A qualified eldercare attorney in YOUR state can advise you on the best course of action.
Also, consider that there might be different rules for Community Medicaid (help at home) and LTC/NH Medicaid.
The differences between states doesn't seem right. And then why should there be only a 2.5 year lookback in CA, while it's 5 years for everywhere else? I know, I know....that is the way Medicaid is set up. States get to decide.
I'm not happy with the way my state does things. I am going to push H for us to see a retirement planner.
same boat and no paddle. an elder attorney is your answer for quick results . It’s a lot less than spending down all of your assets unless they are joint . Spousal refusal has to be signed and your individual assets has to be less than , I believe $125,000 . Spend down his assets .
joint is a big problem, a few things have to be done before applying or you most probably will get denied .. To help .. a irrevocable funeral has to be planned and paid … unfortunately, don’t take it to heart .. it’s not easy to do .
read up on spousal refusal…. That is the key … but paperwork and joint accounts from 5 years ago has to be presented to help. Download your yearly statements to separate files to send to the lawyer .. it’s easier.
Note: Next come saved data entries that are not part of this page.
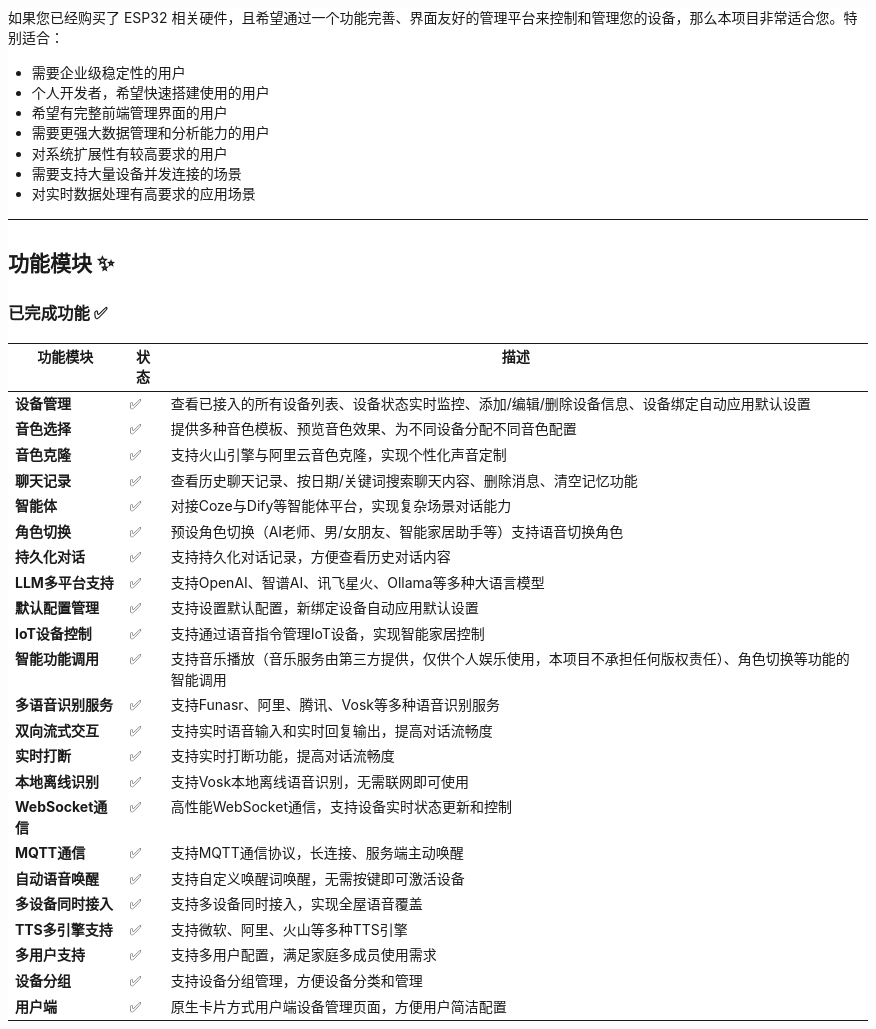 如果您已经购买了 ESP32 相关硬件，且希望通过一个功能完善、界面友好的管理平台来控制和管理您的设备，那么本项目非常适合您。特别适合：

- 需要企业级稳定性的用户
- 个人开发者，希望快速搭建使用的用户
- 希望有完整前端管理界面的用户
- 需要更强大数据管理和分析能力的用户
- 对系统扩展性有较高要求的用户
- 需要支持大量设备并发连接的场景
- 对实时数据处理有高要求的应用场景

---

## 功能模块 ✨

### 已完成功能 ✅

| 功能模块 | 状态 | 描述 |
|---------|------|------|
| **设备管理** | ✅ | 查看已接入的所有设备列表、设备状态实时监控、添加/编辑/删除设备信息、设备绑定自动应用默认设置 |
| **音色选择** | ✅ | 提供多种音色模板、预览音色效果、为不同设备分配不同音色配置 |
| **音色克隆** | ✅ | 支持火山引擎与阿里云音色克隆，实现个性化声音定制 |
| **聊天记录** | ✅ | 查看历史聊天记录、按日期/关键词搜索聊天内容、删除消息、清空记忆功能 |
| **智能体** | ✅ | 对接Coze与Dify等智能体平台，实现复杂场景对话能力 |
| **角色切换** | ✅ | 预设角色切换（AI老师、男/女朋友、智能家居助手等）支持语音切换角色 |
| **持久化对话** | ✅ | 支持持久化对话记录，方便查看历史对话内容 |
| **LLM多平台支持** | ✅ | 支持OpenAI、智谱AI、讯飞星火、Ollama等多种大语言模型 |
| **默认配置管理** | ✅ | 支持设置默认配置，新绑定设备自动应用默认设置 |
| **IoT设备控制** | ✅ | 支持通过语音指令管理IoT设备，实现智能家居控制 |
| **智能功能调用** | ✅ | 支持音乐播放（音乐服务由第三方提供，仅供个人娱乐使用，本项目不承担任何版权责任）、角色切换等功能的智能调用
| **多语音识别服务** | ✅ | 支持Funasr、阿里、腾讯、Vosk等多种语音识别服务 |
| **双向流式交互** | ✅ | 支持实时语音输入和实时回复输出，提高对话流畅度 |
| **实时打断** | ✅ | 支持实时打断功能，提高对话流畅度 |
| **本地离线识别** | ✅ | 支持Vosk本地离线语音识别，无需联网即可使用 |
| **WebSocket通信** | ✅ | 高性能WebSocket通信，支持设备实时状态更新和控制 |
| **MQTT通信** | ✅ | 支持MQTT通信协议，长连接、服务端主动唤醒 |
| **自动语音唤醒** | ✅ | 支持自定义唤醒词唤醒，无需按键即可激活设备 |
| **多设备同时接入** | ✅ | 支持多设备同时接入，实现全屋语音覆盖 |
| **TTS多引擎支持** | ✅ | 支持微软、阿里、火山等多种TTS引擎 |
| **多用户支持** | ✅ | 支持多用户配置，满足家庭多成员使用需求 |
| **设备分组** | ✅ | 支持设备分组管理，方便设备分类和管理 |
| **用户端** | ✅ | 原生卡片方式用户端设备管理页面，方便用户简洁配置 |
Your W-2 is also needed … 3 months of your pay. Have him make out a will and health proxy and become his POA…you will need it everywhere … banks .. health .. life insurance… all hell is going to break loose.. but my dear don’t panic … calm yourself and drive with loud music .. stay on top of it and work fast
I was told that "irrevocable trust" would be a solution but I did not have anyone that I could trust to control my life savings.
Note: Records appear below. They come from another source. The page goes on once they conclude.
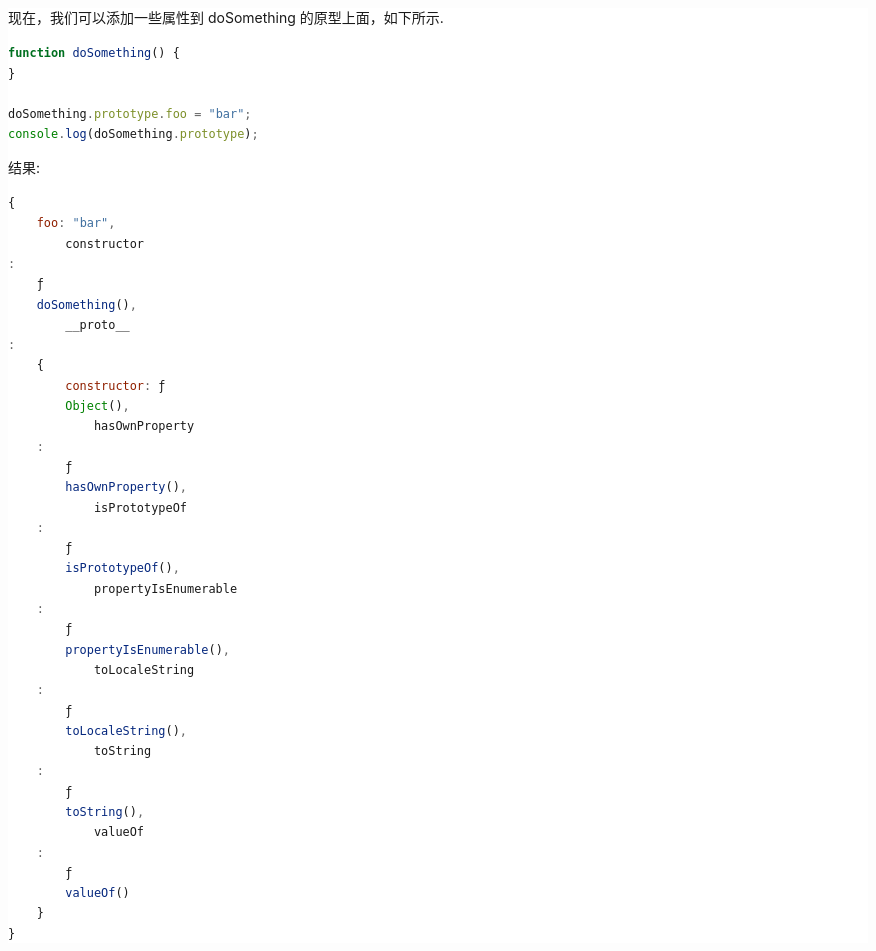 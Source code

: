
 ```js
```

现在，我们可以添加一些属性到 doSomething 的原型上面，如下所示.

```js
function doSomething() {
}

doSomething.prototype.foo = "bar";
console.log(doSomething.prototype);
```

结果:

```js
{
    foo: "bar",
        constructor
:
    ƒ
    doSomething(),
        __proto__
:
    {
        constructor: ƒ
        Object(),
            hasOwnProperty
    :
        ƒ
        hasOwnProperty(),
            isPrototypeOf
    :
        ƒ
        isPrototypeOf(),
            propertyIsEnumerable
    :
        ƒ
        propertyIsEnumerable(),
            toLocaleString
    :
        ƒ
        toLocaleString(),
            toString
    :
        ƒ
        toString(),
            valueOf
    :
        ƒ
        valueOf()
    }
}
```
I also thought about divorce. My Husband had no assets of his own either. (other than a house that he had inherited from his parents)
See an Elder Care Attorney for advice.
I was lucky in that my Husband was compliant and I was able to keep him at home.
I did use resources from the VA as well as taking advantage of Hospice. All the equipment and supplies I did need were provided.
If your husband is a Veteran check with your local Veterans Assistance Commission and see what he may qualify for. With recent changes you could get paid for caring for your spouse and there are other programs that are available from providing home renovations to providing a substantial budget that will help pay for care.
Hospice will also be of great help. My Husband was on Hospice for almost 3 years so do not worry about "6 months" as long as there is a documented decline a person can remain on Hospice
Leave no stone unturned in looking for resources that will help
good luck.
There are different rules for LTC Medicaid.
Medicaid is run by the state here so consult someone where you are located.
When I did I was told- "see you can fund Medicaid from your retirement fund". Been here just trying to provide best a caregiving I can at home for my wife. It's tough to go through when the survivor seemingly doesn't have any interest in home rehab, your left with nothing but keep trying.
I feel where your coming from, h*** of a retirement.
Just a thought, Medicaid is a Federal Program that is administered through the states..........perhaps there are some states more lenient with community property that can be protected for the spouse left behind.
If someone other than an official within the Medicaid office in YOUR state told you this, you may have wrong information. Too many people miss out on resources by basing their choices and actions on what friends and family have said.
If a Medicaid official told you this, ask for a supervisor and/or consult with a local eldercare attorney. Any attorney can advise you, but if they don’t specialize in eldercare they may not be up on the latest law changes that apply.
Is he dependent on your income? I'm pretty sure what happens is when the supporting spouse (the one who's the main income support of the household) goes into LTC, the other spouse who was mostly dependent on their income, gets to keep enough to live on and the house is an exemption.
You're not the one who would be needing LTC, it would be your dependent.
The care facility would take his income and half of any maritial assets. Your retirement is not a joint maritial asset. That is not his income. That is your income.
Please talk to a few different lawyers because I think someone may have gave you some bad advice.